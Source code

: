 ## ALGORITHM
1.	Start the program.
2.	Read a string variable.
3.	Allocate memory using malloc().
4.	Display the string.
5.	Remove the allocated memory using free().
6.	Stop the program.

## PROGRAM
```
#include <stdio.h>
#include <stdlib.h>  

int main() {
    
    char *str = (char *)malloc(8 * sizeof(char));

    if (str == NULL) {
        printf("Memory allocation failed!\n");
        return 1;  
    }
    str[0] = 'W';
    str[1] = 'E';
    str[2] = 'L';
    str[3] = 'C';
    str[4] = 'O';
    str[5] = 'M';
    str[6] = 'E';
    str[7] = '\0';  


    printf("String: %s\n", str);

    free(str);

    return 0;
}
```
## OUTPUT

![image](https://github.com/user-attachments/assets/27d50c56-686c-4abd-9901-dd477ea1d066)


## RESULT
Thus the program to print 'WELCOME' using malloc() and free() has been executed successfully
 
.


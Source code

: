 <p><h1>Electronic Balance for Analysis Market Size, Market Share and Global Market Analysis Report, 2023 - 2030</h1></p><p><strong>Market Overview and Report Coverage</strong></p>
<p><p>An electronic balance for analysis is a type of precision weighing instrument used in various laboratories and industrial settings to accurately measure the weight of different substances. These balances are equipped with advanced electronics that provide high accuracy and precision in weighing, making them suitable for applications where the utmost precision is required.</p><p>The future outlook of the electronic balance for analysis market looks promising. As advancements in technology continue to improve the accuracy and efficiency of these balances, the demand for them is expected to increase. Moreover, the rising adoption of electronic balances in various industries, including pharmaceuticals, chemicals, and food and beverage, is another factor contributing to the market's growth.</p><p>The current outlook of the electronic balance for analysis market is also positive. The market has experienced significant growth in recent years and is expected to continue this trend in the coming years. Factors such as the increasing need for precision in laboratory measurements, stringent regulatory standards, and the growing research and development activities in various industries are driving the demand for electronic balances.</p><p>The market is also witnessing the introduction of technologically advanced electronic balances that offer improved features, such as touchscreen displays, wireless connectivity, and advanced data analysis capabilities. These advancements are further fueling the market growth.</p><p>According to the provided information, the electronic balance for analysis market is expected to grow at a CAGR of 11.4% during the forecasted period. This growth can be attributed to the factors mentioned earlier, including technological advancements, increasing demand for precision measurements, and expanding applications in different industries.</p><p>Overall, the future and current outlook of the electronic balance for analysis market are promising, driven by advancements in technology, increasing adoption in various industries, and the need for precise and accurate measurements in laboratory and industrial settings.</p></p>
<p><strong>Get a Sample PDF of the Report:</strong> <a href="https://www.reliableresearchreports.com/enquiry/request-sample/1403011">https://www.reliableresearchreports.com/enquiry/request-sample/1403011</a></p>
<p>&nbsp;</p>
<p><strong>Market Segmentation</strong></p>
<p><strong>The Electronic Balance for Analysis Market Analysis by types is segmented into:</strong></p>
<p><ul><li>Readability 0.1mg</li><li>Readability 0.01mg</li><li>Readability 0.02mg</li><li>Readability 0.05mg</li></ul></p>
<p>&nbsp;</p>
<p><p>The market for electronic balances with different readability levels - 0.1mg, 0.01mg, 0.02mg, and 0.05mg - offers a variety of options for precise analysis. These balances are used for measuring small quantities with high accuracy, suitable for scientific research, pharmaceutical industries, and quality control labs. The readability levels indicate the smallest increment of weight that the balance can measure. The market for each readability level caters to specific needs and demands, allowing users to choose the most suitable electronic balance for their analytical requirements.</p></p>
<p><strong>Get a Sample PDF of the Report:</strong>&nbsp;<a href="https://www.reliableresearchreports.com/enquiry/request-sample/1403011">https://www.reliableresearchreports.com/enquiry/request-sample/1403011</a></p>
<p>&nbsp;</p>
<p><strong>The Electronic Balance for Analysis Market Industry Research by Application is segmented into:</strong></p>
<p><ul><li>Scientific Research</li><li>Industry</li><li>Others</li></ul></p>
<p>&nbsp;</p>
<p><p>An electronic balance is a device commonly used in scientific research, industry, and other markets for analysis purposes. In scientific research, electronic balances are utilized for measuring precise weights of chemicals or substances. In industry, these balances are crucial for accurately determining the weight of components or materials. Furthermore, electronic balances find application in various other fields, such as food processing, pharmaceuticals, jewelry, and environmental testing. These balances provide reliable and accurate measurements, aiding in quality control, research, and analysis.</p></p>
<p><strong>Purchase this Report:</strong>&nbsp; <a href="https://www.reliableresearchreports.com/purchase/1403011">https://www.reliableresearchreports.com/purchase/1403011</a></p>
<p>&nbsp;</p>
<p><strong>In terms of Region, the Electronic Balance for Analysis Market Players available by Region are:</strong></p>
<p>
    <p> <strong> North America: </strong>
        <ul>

WHAT TO DO: The expected output is every line of the records in which the string "sample" appears.

RESPONSE:
<p><strong>Get a Sample PDF of the Report:</strong> <a href="https://www.reliableresearchreports.com/enquiry/request-sample/1403011">https://www.reliableresearchreports.com/enquiry/request-sample/1403011</a></p>
<p><strong>Get a Sample PDF of the Report:</strong>&nbsp;<a href="https://www.reliableresearchreports.com/enquiry/request-sample/1403011">https://www.reliableresearchreports.com/enquiry/request-sample/1403011</a></p>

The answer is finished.